Reputation: 607
Given a pandas dataframe, group it by 3 levels and apply a function which takes two columns as arguments on a rolling basis:
Code to create the data frame:
import pandas as pd
import numpy as np
df_index = pd.DataFrame({
'classes': ['A']*3*3 + ['B']*3*3 +['C']*3*3,
'names': ['Alex']*3 + ['Alan']*3 + ['Ash']*3 + ['Bart']*3 + ['Blake']*3 + ['Beth']*3 + ['Charlie']*3 + ['Cristine']*3 + ['Cameron']*3,
'numbers': [0, 1, 2] * 9
})
df_values = pd.DataFrame(data=np.random.normal(), index=pd.date_range(start='2020-01-01', end='2024-01-01'), columns=['net', 'gross']).rename_axis('date').reset_index(drop=False)
df = pd.DataFrame()
for i in range(len(df_index)):
_df = df_values.copy()
_df['classes'] = df_index.iloc[i]['classes']

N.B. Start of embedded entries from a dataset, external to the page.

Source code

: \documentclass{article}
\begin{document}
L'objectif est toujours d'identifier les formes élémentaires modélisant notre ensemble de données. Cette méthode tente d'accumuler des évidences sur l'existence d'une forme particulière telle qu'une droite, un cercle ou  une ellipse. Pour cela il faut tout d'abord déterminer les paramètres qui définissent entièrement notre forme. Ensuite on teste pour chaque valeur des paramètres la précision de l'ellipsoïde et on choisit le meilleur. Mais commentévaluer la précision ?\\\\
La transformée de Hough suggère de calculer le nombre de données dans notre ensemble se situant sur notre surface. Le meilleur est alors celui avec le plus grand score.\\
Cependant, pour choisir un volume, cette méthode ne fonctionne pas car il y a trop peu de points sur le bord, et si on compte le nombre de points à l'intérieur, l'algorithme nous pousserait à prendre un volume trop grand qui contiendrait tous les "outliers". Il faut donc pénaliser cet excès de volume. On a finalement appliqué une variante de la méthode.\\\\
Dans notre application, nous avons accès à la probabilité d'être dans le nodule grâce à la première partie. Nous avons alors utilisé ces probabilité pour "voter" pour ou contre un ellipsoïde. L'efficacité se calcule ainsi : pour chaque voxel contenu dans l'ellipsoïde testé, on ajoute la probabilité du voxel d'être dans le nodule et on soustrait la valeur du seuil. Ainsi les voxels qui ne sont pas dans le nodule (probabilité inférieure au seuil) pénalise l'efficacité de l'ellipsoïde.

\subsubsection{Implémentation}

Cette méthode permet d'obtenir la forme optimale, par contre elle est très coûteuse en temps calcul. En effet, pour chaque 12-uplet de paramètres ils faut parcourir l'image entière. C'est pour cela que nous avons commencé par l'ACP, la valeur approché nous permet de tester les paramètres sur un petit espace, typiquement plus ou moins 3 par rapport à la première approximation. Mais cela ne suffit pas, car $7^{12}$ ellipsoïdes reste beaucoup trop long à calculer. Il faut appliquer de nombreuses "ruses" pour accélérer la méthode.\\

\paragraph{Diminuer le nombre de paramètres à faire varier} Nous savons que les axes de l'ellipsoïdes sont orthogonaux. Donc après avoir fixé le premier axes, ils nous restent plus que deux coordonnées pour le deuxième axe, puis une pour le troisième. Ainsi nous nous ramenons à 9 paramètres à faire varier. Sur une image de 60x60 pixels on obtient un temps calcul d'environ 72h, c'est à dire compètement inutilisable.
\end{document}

_df['names'] = df_index.iloc[i]['names']
_df['numbers'] = df_index.iloc[i]['numbers']
df = pd.concat((df, _df), axis=0)
df.set_index(['classes','names','numbers','date'], inplace=True)
Some function:
def fun(net, gross):
return net.mean() / gross.std()
The following does not work. I am looking to groupby, and apply "fun()" in a rolling basis:
df.groupby(['classes', 'names', 'numbers']).rolling(window=500).apply(
lambda x: fun(net=x['net'], gross=x['gross'])
)
Thanks.
PS: the real fun() is much complex than the one here so I cannot calculate ".mean()" and ".std()" directly to the groupby.
Upvotes: 0
Views: 65
Reputation: 150785
As commented, .groupby().rolling().apply()
works on the columns, so you don't have access to other columns in groupby
. You can try unstack the group indexes and rolling on the wide dataframe:
wide_df = df.unstack(['classes','names','numbers'])
window = 5
fun(wide_df['net'].dropna().rolling(window).mean(),
wide_df['gross'].dropna().rolling(window).std())
Upvotes: 1
Reputation: 262224
rolling.apply
operates per column, so it isn't directly possible to use multiple columns.
Instead you could slice one column and use a side effect by slicing the original DataFrame based on the indices of the window:
(df.groupby(['classes', 'names', 'numbers']).rolling(window=500)['net']
.apply(lambda x: fun(net=df.loc[x.index, 'net'],
gross=df.loc[x.index, 'gross']))
)
But be aware that the operation might be very slow!
Upvotes: 1